Ligands with varying intrinsic activity and selectivity for the various subtypes of the
serotonin receptor were tested in the rat pup ultrasonic vocalization (USV) model, a putative animal model reflecting anxiety. USV were elicited by isolating rat pups from their mother and littermates by placing them on a warm (37 degrees C) or a cold (18 degrees C) plate. Concurrently, the negative geotaxic (NG) response and rectal temperature were determined to assess the potentially
sedative and hypothermic effects of putative
anxiolytics. USV were reduced at low doses and in both temperature conditions by the full
5-HT1A receptor agonists
flesinoxan and
8-OH-DPAT (8-hydroxy-2-(di-n-propylamino) tetralin.HBr) and the partial
5-HT1A receptor agonists
buspirone,
ipsapirone and
BMY 7378 (2-[4-[4-[2-pyrimidinyl]-1,2-piperazinyl]butyl]-1,2-benzi-isoth iozol-3-(2H)one-1,1-dioxide. 2HCl). The
5-HT1A receptor antagonists
NAN-190 (1-(2-methoxyphenyl)-4-[4-(2-phtalimido)-butyl]piperazide.2H Cl), (+/-)-WAY 100,135 (+/-)-(N-tert-butyl-3(4-(2-methoxy phenyl)piperazin-1 -yl)-2-phenyl propionamine.2HCl), and ((S)-UH-301 (S)-5-fluoro-8-hydroxy-2-(di-n-propyl-amino)tetralin.HBr) reduced USV at higher doses and only in one of both test conditions. The selective
5-HT1A receptor antagonist
DU 125530 (2-[4-[4[(7-chloro-2,3dihydro-4-benzodioxin-5-yl)-1-piperazi nyl]butyl]-1,2-benzisothiazol-3(2H)-one-1,1, dioxide, monomesylate), did not influence USV at the cold plate up to high doses, although concomitantly the negative geotaxis was disturbed. The negative geotaxis was impaired after all
5-HT1A receptor ligands, except
BMY 7378 and (+/-)-WAY 100,135.
Hypothermia coincided with USV-suppression, except for
NAN-190 and (S)-UH-301. The USV-suppressing action of
flesinoxan (3 mg/kg) could be antagonized by
DU 125530, but not its NG effect. However, the
hypothermia induced by
flesinoxan was antagonized by
DU 125530. USV were also suppressed by the
5-HT uptake inhibitors fluvoxamine (both warm and cold plate) and
clomipramine (only warm plate). The
tricyclic antidepressant imipramine only decreased USV on the cold plate, however, in a U-shaped dose-response curve. At the highest dose tested, no decrease was present. The
5-HT uptake stimulant
tianeptine reduced USV under both conditions.

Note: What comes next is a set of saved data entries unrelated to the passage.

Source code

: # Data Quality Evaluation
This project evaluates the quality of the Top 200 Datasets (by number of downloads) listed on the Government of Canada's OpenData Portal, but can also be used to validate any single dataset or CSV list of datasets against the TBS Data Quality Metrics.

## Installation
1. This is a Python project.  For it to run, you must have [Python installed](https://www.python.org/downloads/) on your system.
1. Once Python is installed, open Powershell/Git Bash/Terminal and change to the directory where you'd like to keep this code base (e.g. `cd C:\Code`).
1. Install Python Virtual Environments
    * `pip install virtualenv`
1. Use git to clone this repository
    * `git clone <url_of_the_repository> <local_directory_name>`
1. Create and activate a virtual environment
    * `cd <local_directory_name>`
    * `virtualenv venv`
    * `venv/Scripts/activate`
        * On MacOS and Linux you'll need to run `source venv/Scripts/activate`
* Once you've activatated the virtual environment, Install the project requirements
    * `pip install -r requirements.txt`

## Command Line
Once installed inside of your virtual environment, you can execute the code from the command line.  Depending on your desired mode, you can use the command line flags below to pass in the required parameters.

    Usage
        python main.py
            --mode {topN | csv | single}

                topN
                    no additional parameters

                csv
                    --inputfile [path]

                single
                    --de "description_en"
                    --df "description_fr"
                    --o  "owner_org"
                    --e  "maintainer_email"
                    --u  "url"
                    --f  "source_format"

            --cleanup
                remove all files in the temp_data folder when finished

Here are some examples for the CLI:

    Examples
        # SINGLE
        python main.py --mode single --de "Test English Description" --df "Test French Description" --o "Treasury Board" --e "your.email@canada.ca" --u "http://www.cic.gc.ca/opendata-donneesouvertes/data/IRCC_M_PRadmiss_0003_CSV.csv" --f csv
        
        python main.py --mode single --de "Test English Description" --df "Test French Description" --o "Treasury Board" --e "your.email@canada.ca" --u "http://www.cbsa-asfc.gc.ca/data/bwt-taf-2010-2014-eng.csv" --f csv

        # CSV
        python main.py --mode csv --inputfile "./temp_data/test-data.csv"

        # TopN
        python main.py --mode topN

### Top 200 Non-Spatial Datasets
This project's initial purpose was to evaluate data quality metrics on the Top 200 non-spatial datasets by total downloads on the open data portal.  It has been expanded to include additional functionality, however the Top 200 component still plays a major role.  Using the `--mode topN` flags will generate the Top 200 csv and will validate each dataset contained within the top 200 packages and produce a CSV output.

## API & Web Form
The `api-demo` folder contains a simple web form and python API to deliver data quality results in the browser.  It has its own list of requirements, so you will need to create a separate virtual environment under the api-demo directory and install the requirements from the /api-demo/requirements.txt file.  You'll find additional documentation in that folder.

Fluvoxamine had no side effects,
clomipramine induced hypothermia and
tianeptine clearly had
sedative properties. The 5-HT1B/2C receptor agonist
TFMPP (trifluorometaphenylpiperazine) stimulated USV at a low dose at the cold plate and suppressed USV at a high dose under both conditions. The 5-HT2A/2C receptor antagonist ketanserine enhanced USV at low doses under both conditions and had no effect at a higher dose. Concurrently heavy sedation and
hypothermia occurred. The
5-HT3 receptor agonist
phenylbiguanide and the
5-HT3 receptor antagonist
ondansetron had no effect in this paradigm. Clearly, subtypes of the
5-HT receptor affect rat pup USV differentially.